From where I sit behind my computer desk, I can always hear the rumbling of his truck before I turn my head to see him shoving the articles of mail into the mail boxes. The mailman reaches our street everyday around eleven. I admire his driving skills, the way he maneuvers his little white truck to fit in between the two parked cars on either side of my mailbox. Once he affixed a warning on the box letting me know that my car must be parked far enough from the mailbox to allow easy access. Sometimes, the moment I see him stop by my mailbox, I storm out in the nick of time to give him a piece of outgoing mail before he drives off. And on occasions, he knocks on my door to deliver a package that requires my signature.
Maybe I’m being too cynical but there’s something about our mailman that bothers me; I just don’t like the way he looks at me.

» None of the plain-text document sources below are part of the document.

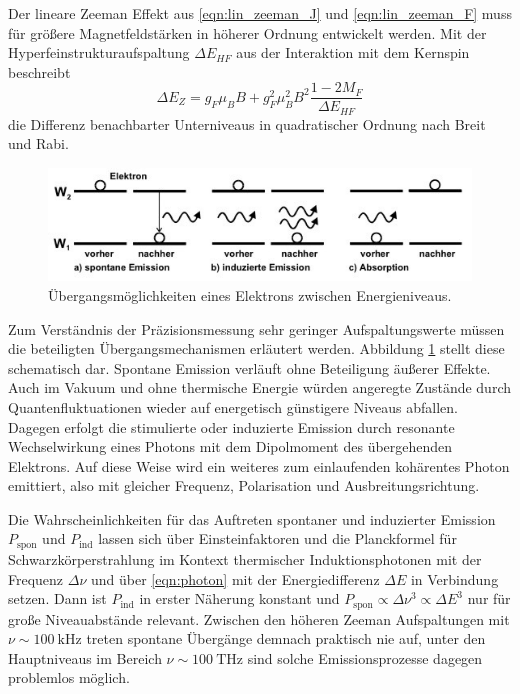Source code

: Der lineare Zeeman Effekt aus \eqref{eqn:lin_zeeman_J} und \eqref{eqn:lin_zeeman_F} muss für größere Magnetfeldstärken
in höherer Ordnung entwickelt werden. Mit der Hyperfeinstrukturaufspaltung $\Delta E_{HF}$ aus der Interaktion mit dem Kernspin
beschreibt
\begin{equation}
	\Delta E_Z = g_F \mu_B B + g_F^2 \mu_B^2 B^2 \frac{1 - 2M_F}{\Delta E_{HF}}
	\label{eqn:quad_zeeman}
\end{equation}
die Differenz benachbarter Unterniveaus in quadratischer Ordnung nach Breit und Rabi.

\begin{figure}[H]
	\centering
	\includegraphics[width=0.75\linewidth]{content/grafik/uebergang.jpg}
	\caption{Übergangsmöglichkeiten eines Elektrons zwischen Energieniveaus. \cite{pumpen}}
	\label{fig:uebergang}
\end{figure}

Zum Verständnis der Präzisionsmessung sehr geringer Aufspaltungswerte müssen die beteiligten Übergangsmechanismen erläutert werden.
Abbildung \ref{fig:uebergang} stellt diese schematisch dar. Spontane Emission verläuft ohne Beteiligung äußerer Effekte. Auch im
Vakuum und ohne thermische Energie würden angeregte Zustände durch Quantenfluktuationen wieder auf energetisch günstigere
Niveaus abfallen. Dagegen erfolgt die stimulierte oder induzierte Emission durch resonante Wechselwirkung eines Photons mit dem
Dipolmoment des übergehenden Elektrons. Auf diese Weise wird ein weiteres zum einlaufenden kohärentes Photon emittiert, also mit
gleicher Frequenz, Polarisation und Ausbreitungsrichtung. 

Die Wahrscheinlichkeiten für das Auftreten spontaner und induzierter Emission $P_\text{spon}$ und $P_\text{ind}$ lassen sich
über Einsteinfaktoren und die Planckformel für Schwarzkörperstrahlung im Kontext thermischer Induktionsphotonen mit der
Frequenz $\Delta\nu$ und über \eqref{eqn:photon} mit der Energiedifferenz $\Delta E$ in Verbindung setzen. Dann ist $P_\text{ind}$
in erster Näherung konstant und $P_\text{spon} \propto \Delta\nu^3 \propto \Delta E^3$ nur für große Niveauabstände relevant.
Zwischen den höheren Zeeman Aufspaltungen mit $\nu \sim \qty{100}{\kilo\hertz}$ treten spontane Übergänge demnach praktisch nie auf,
unter den Hauptniveaus im Bereich $\nu \sim \qty{100}{\tera\hertz}$ sind solche Emissionsprozesse dagegen problemlos möglich.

Although he seems to be a very quiet and well-mannered individual, because of his job he knows too much about personal affairs of others and that give me the creeps. I bet he pays attention to what I receive or send. How else can he add a little flavor to his boring job? I know I would do the same if I were in his shoes. Snooping in private lives of others may be morally reprehensible but surely is an intriguing pastime the postal employees take for granted. In general, the main function of the postal service is to bring me junk mail, bills and bad news, neither of which I care for therefore I’m not particularly fond of the mail or the man who divers it.

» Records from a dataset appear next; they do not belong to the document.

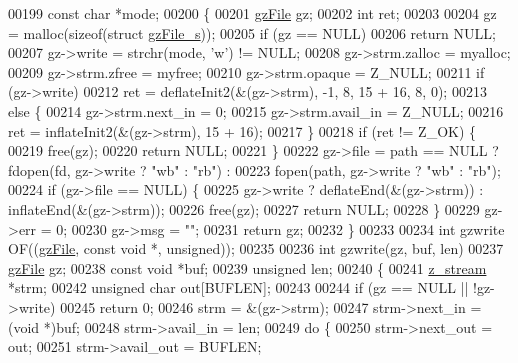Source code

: \begin{DoxyCode}
{{{00199     \textcolor{keyword}{const} \textcolor{keywordtype}{char} *mode;
00200 \{
00201     \hyperlink{structgz_file__s}{gzFile} gz;
00202     \textcolor{keywordtype}{int} ret;
00203 
00204     gz = malloc(\textcolor{keyword}{sizeof}(\textcolor{keyword}{struct} \hyperlink{structgz_file__s}{gzFile\_s}));
00205     \textcolor{keywordflow}{if} (gz == NULL)
00206         \textcolor{keywordflow}{return} NULL;
00207     gz->write = strchr(mode, \textcolor{charliteral}{'w'}) != NULL;
00208     gz->strm.zalloc = myalloc;
00209     gz->strm.zfree = myfree;
00210     gz->strm.opaque = Z\_NULL;
00211     \textcolor{keywordflow}{if} (gz->write)
00212         ret = deflateInit2(&(gz->strm), -1, 8, 15 + 16, 8, 0);
00213     \textcolor{keywordflow}{else} \{
00214         gz->strm.next\_in = 0;
00215         gz->strm.avail\_in = Z\_NULL;
00216         ret = inflateInit2(&(gz->strm), 15 + 16);
00217     \}
00218     \textcolor{keywordflow}{if} (ret != Z\_OK) \{
00219         free(gz);
00220         \textcolor{keywordflow}{return} NULL;
00221     \}
00222     gz->file = path == NULL ? fdopen(fd, gz->write ? \textcolor{stringliteral}{"wb"} : \textcolor{stringliteral}{"rb"}) :
00223                               fopen(path, gz->write ? \textcolor{stringliteral}{"wb"} : \textcolor{stringliteral}{"rb"});
00224     \textcolor{keywordflow}{if} (gz->file == NULL) \{
00225         gz->write ? deflateEnd(&(gz->strm)) : inflateEnd(&(gz->strm));
00226         free(gz);
00227         \textcolor{keywordflow}{return} NULL;
00228     \}
00229     gz->err = 0;
00230     gz->msg = \textcolor{stringliteral}{""};
00231     \textcolor{keywordflow}{return} gz;
00232 \}
00233 
00234 \textcolor{keywordtype}{int} gzwrite OF((\hyperlink{structgz_file__s}{gzFile}, \textcolor{keyword}{const} \textcolor{keywordtype}{void} *, \textcolor{keywordtype}{unsigned}));
00235 
00236 \textcolor{keywordtype}{int} gzwrite(gz, buf, len)
00237     \hyperlink{structgz_file__s}{gzFile} gz;
00238     \textcolor{keyword}{const} \textcolor{keywordtype}{void} *buf;
00239     \textcolor{keywordtype}{unsigned} len;
00240 \{
00241     \hyperlink{structz__stream__s}{z\_stream} *strm;
00242     \textcolor{keywordtype}{unsigned} \textcolor{keywordtype}{char} out[BUFLEN];
00243 
00244     \textcolor{keywordflow}{if} (gz == NULL || !gz->write)
00245         \textcolor{keywordflow}{return} 0;
00246     strm = &(gz->strm);
00247     strm->next\_in = (\textcolor{keywordtype}{void} *)buf;
00248     strm->avail\_in = len;
00249     \textcolor{keywordflow}{do} \{
00250         strm->next\_out = out;
00251         strm->avail\_out = BUFLEN;
}}}
\end{DoxyCode}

A few weeks ago, as I was drifting in my fantasies and feverishly typing my new story on my desktop computer, I noticed the mailman trudging toward my house with a letter in his hand. Before he had a chance to knock, I leaped to open the door and startled him.
He detached a green slip off the fat envelope, handed it to me and said, “Please sign on the first line and print your name on the second.” I sensed a wicked smirk of his face. He must’ve read the sender’s address. It was from a law firm.

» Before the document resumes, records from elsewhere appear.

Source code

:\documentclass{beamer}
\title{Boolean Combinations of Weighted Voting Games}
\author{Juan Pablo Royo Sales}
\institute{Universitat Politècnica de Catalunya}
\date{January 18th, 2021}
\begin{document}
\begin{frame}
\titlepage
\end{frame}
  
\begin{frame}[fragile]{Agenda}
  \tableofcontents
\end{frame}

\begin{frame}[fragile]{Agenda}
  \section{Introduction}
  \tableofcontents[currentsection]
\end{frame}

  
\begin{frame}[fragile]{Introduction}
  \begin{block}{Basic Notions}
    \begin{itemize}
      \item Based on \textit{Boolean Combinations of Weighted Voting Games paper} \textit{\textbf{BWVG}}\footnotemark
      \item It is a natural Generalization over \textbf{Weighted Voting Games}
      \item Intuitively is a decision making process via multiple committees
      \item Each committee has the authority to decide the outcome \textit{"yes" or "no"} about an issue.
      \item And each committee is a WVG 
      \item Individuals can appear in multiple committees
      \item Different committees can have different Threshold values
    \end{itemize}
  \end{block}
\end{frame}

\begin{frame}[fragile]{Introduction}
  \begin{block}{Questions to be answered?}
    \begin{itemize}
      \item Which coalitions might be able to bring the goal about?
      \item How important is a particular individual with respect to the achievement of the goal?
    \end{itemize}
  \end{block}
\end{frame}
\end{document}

After he left, I opened the envelope, unfolded the neatly the papers to learn I was being sued. Hastily I glanced through the legal mambo jumbo to see why. Among the host of venomous words and phrases like justice and attorney’s fees crawling all over the legal document waiting to bite the words defamation and slandering caught my attention.
I did what I usually do in similar circumstances. I put down the letter, closed my eyes and took a deep breath to calm down. Then I paced back and forth in the room, cursed my damn luck and shouted every phrase in my profane vocabulary. This therapeutic routine did not yield the comfort I expected as I realized I had to narrow down my cursing targets.
Then I snatched the letter off the coffee table and carefully read it to find out who I’d ticked off this time. I was sued by a character in a short story I wrote a few years ago, I could not stop laughing seeing such frivolous lawsuit. According to the letter, the personal traits of the villain I’d portrayed in my story exactly matched those of a man who I had never met. The plaintiff claimed that his character had been too accurately portrayed in my fiction to be a simple coincidence in an imaginative creation. I was held liable for knowingly slandering an innocent man and damaging his reputation.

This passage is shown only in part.